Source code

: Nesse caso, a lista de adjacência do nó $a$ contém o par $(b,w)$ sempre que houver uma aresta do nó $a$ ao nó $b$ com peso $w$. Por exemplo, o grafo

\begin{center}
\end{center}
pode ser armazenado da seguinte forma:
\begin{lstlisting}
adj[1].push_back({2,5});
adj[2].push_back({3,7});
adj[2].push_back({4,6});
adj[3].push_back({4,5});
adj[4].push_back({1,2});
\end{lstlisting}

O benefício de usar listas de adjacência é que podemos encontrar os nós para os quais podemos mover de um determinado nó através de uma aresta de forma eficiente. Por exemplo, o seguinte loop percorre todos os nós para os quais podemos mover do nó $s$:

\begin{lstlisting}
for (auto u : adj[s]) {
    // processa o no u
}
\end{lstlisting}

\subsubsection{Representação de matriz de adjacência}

══════════

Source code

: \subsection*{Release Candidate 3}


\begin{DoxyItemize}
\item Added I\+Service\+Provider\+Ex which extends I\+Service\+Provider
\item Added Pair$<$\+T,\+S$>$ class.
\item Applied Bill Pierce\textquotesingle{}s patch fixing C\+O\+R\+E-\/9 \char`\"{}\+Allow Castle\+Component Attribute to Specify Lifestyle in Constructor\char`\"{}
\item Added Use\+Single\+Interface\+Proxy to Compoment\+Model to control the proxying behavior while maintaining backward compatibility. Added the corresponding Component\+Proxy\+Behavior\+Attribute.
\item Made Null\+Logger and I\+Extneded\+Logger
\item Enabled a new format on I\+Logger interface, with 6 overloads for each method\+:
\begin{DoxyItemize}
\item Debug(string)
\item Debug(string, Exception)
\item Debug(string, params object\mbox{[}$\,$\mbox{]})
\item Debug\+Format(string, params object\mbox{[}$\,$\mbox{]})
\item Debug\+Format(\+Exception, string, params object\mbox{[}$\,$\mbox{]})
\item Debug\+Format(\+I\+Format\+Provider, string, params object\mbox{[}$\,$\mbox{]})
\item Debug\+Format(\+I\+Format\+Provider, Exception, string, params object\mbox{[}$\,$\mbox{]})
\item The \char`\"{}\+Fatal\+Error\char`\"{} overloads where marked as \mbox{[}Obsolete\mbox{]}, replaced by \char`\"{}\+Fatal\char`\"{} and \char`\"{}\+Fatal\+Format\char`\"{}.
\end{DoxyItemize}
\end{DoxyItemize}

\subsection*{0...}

══════════

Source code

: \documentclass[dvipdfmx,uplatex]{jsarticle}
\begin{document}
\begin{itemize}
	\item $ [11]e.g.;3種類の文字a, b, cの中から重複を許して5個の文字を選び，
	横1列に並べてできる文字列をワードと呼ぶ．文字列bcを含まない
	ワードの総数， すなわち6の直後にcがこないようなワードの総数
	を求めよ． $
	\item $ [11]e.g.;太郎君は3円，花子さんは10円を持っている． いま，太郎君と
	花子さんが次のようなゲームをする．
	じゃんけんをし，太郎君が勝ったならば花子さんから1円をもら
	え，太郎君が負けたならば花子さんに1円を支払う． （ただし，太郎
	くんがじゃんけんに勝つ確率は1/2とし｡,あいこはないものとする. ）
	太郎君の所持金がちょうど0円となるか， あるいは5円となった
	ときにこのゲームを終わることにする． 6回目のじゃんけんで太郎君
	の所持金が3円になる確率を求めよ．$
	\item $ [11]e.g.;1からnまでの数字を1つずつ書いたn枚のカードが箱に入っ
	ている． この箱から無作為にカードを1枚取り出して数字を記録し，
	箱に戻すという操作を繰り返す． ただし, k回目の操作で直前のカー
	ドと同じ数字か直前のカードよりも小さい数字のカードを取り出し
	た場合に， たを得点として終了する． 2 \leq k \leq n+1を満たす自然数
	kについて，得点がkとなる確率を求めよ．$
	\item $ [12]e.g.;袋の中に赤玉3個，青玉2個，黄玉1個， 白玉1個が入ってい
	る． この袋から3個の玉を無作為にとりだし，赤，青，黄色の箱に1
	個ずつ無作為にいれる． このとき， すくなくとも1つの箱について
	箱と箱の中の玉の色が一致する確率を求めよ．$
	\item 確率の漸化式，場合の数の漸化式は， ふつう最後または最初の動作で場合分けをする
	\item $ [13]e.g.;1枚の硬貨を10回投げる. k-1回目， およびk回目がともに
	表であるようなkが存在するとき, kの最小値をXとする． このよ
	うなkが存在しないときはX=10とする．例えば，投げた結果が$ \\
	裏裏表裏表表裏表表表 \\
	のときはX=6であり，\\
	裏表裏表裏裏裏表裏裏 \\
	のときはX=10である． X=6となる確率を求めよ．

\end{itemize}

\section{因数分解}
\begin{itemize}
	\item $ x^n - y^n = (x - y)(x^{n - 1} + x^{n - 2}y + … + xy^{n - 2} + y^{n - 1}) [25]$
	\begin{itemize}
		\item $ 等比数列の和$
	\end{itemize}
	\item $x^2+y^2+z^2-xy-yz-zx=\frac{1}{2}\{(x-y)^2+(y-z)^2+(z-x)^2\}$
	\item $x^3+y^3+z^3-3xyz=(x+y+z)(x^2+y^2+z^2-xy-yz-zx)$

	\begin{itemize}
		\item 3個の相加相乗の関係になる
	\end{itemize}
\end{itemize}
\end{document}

══════════

#### What you have to do
Please state how many lines hold the string "exemplo" in the listing above, giving the figure alone.

#### Solution
2